I'd like every entry transcribed word for word, with no pictures.

*** Opening of Supplied material ***

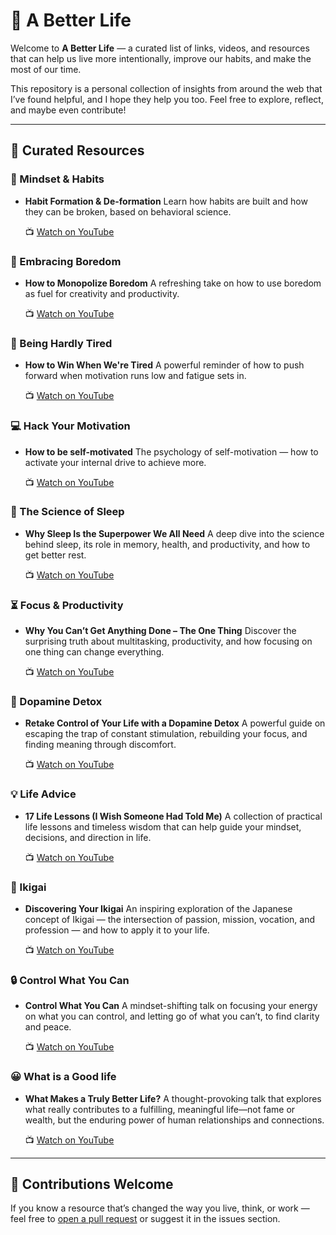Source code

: # 🌱 A Better Life

Welcome to **A Better Life** — a curated list of links, videos, and resources that can help us live more intentionally, improve our habits, and make the most of our time.

This repository is a personal collection of insights from around the web that I’ve found helpful, and I hope they help you too. Feel free to explore, reflect, and maybe even contribute!
 
--- 
 
## 🔗 Curated Resources
  
### 🎯 Mindset & Habits 

* **Habit Formation & De-formation**
  Learn how habits are built and how they can be broken, based on behavioral science.

  📺 [Watch on YouTube](https://www.youtube.com/watch?v=-moW9jvvMr4)

### 🧠 Embracing Boredom 

* **How to Monopolize Boredom**
  A refreshing take on how to use boredom as fuel for creativity and productivity.

  📺 [Watch on YouTube](https://www.youtube.com/watch?v=8uoJNv9ufjM)

### 🦾 Being Hardly Tired

* **How to Win When We're Tired**
  A powerful reminder of how to push forward when motivation runs low and fatigue sets in.

  📺 [Watch on YouTube](https://www.youtube.com/watch?v=gzLPa6NbcrE)

### 💻 Hack Your Motivation

* **How to be self-motivated**
  The psychology of self-motivation — how to activate your internal drive to achieve more.

  📺 [Watch on YouTube](https://www.youtube.com/watch?v=7sxpKhIbr0E)

### 💭 The Science of Sleep

* **Why Sleep Is the Superpower We All Need**
  A deep dive into the science behind sleep, its role in memory, health, and productivity, and how to get better rest.

  📺 [Watch on YouTube](https://www.youtube.com/watch?v=894jQkeewiU)

### ⏳ Focus & Productivity

* **Why You Can’t Get Anything Done – The One Thing**
  Discover the surprising truth about multitasking, productivity, and how focusing on one thing can change everything.

  📺 [Watch on YouTube](https://www.youtube.com/watch?v=MnFd34zXbY8)

### 🚀 Dopamine Detox

* **Retake Control of Your Life with a Dopamine Detox**
  A powerful guide on escaping the trap of constant stimulation, rebuilding your focus, and finding meaning through discomfort.

  📺 [Watch on YouTube](https://www.youtube.com/watch?v=XjV4HYZTJB8&t=20s)

### 💡 Life Advice

* **17 Life Lessons (I Wish Someone Had Told Me)**
  A collection of practical life lessons and timeless wisdom that can help guide your mindset, decisions, and direction in life.

  📺 [Watch on YouTube](https://www.youtube.com/watch?v=NqDO5zOqnFM)

### 🌈 Ikigai

* **Discovering Your Ikigai**
  An inspiring exploration of the Japanese concept of Ikigai — the intersection of passion, mission, vocation, and profession — and how to apply it to your life.

  📺 [Watch on YouTube](https://www.youtube.com/watch?v=a_6esr8dJm0)

### 🔒 Control What You Can

* **Control What You Can**
  A mindset-shifting talk on focusing your energy on what you can control, and letting go of what you can’t, to find clarity and peace.

  📺 [Watch on YouTube](https://www.youtube.com/watch?v=koo59KK43YA)

### 😀 What is a Good life

* **What Makes a Truly Better Life?**
  A thought-provoking talk that explores what really contributes to a fulfilling, meaningful life—not fame or wealth, but the enduring power of human relationships and connections.

  📺 [Watch on YouTube](https://www.youtube.com/watch?v=8KkKuTCFvzI)


---

## 💬 Contributions Welcome

If you know a resource that’s changed the way you live, think, or work — feel free to [open a pull request](https://github.com/NiramaiPNayanar/A-Better-Life/pulls) or suggest it in the issues section.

*** Close of Supplied material ***

**Response to the task**
Source code

: # 🌱 A Better Life

Welcome to **A Better Life** — a curated list of links, videos, and resources that can help us live more intentionally, improve our habits, and make the most of our time.

This repository is a personal collection of insights from around the web that I’ve found helpful, and I hope they help you too. Feel free to explore, reflect, and maybe even contribute!
 
--- 
 
## 🔗 Curated Resources
  
### 🎯 Mindset & Habits 

* **Habit Formation & De-formation**
  Learn how habits are built and how they can be broken, based on behavioral science.

  📺 [Watch on YouTube](https://www.youtube.com/watch?v=-moW9jvvMr4)

### 🧠 Embracing Boredom 

* **How to Monopolize Boredom**
  A refreshing take on how to use boredom as fuel for creativity and productivity.

  📺 [Watch on YouTube](https://www.youtube.com/watch?v=8uoJNv9ufjM)

### 🦾 Being Hardly Tired

* **How to Win When We're Tired**
  A powerful reminder of how to push forward when motivation runs low and fatigue sets in.

  📺 [Watch on YouTube](https://www.youtube.com/watch?v=gzLPa6NbcrE)

### 💻 Hack Your Motivation

* **How to be self-motivated**
  The psychology of self-motivation — how to activate your internal drive to achieve more.

  📺 [Watch on YouTube](https://www.youtube.com/watch?v=7sxpKhIbr0E)

### 💭 The Science of Sleep

* **Why Sleep Is the Superpower We All Need**
  A deep dive into the science behind sleep, its role in memory, health, and productivity, and how to get better rest.

  📺 [Watch on YouTube](https://www.youtube.com/watch?v=894jQkeewiU)

### ⏳ Focus & Productivity

* **Why You Can’t Get Anything Done – The One Thing**
  Discover the surprising truth about multitasking, productivity, and how focusing on one thing can change everything.

  📺 [Watch on YouTube](https://www.youtube.com/watch?v=MnFd34zXbY8)

### 🚀 Dopamine Detox

* **Retake Control of Your Life with a Dopamine Detox**
  A powerful guide on escaping the trap of constant stimulation, rebuilding your focus, and finding meaning through discomfort.

  📺 [Watch on YouTube](https://www.youtube.com/watch?v=XjV4HYZTJB8&t=20s)

### 💡 Life Advice

* **17 Life Lessons (I Wish Someone Had Told Me)**
  A collection of practical life lessons and timeless wisdom that can help guide your mindset, decisions, and direction in life.

  📺 [Watch on YouTube](https://www.youtube.com/watch?v=NqDO5zOqnFM)

### 🌈 Ikigai

* **Discovering Your Ikigai**
  An inspiring exploration of the Japanese concept of Ikigai — the intersection of passion, mission, vocation, and profession — and how to apply it to your life.

  📺 [Watch on YouTube](https://www.youtube.com/watch?v=a_6esr8dJm0)

### 🔒 Control What You Can

* **Control What You Can**
  A mindset-shifting talk on focusing your energy on what you can control, and letting go of what you can’t, to find clarity and peace.

  📺 [Watch on YouTube](https://www.youtube.com/watch?v=koo59KK43YA)

### 😀 What is a Good life

* **What Makes a Truly Better Life?**
  A thought-provoking talk that explores what really contributes to a fulfilling, meaningful life—not fame or wealth, but the enduring power of human relationships and connections.

  📺 [Watch on YouTube](https://www.youtube.com/watch?v=8KkKuTCFvzI)


---

## 💬 Contributions Welcome

If you know a resource that’s changed the way you live, think, or work — feel free to [open a pull request](https://github.com/NiramaiPNayanar/A-Better-Life/pulls) or suggest it in the issues section.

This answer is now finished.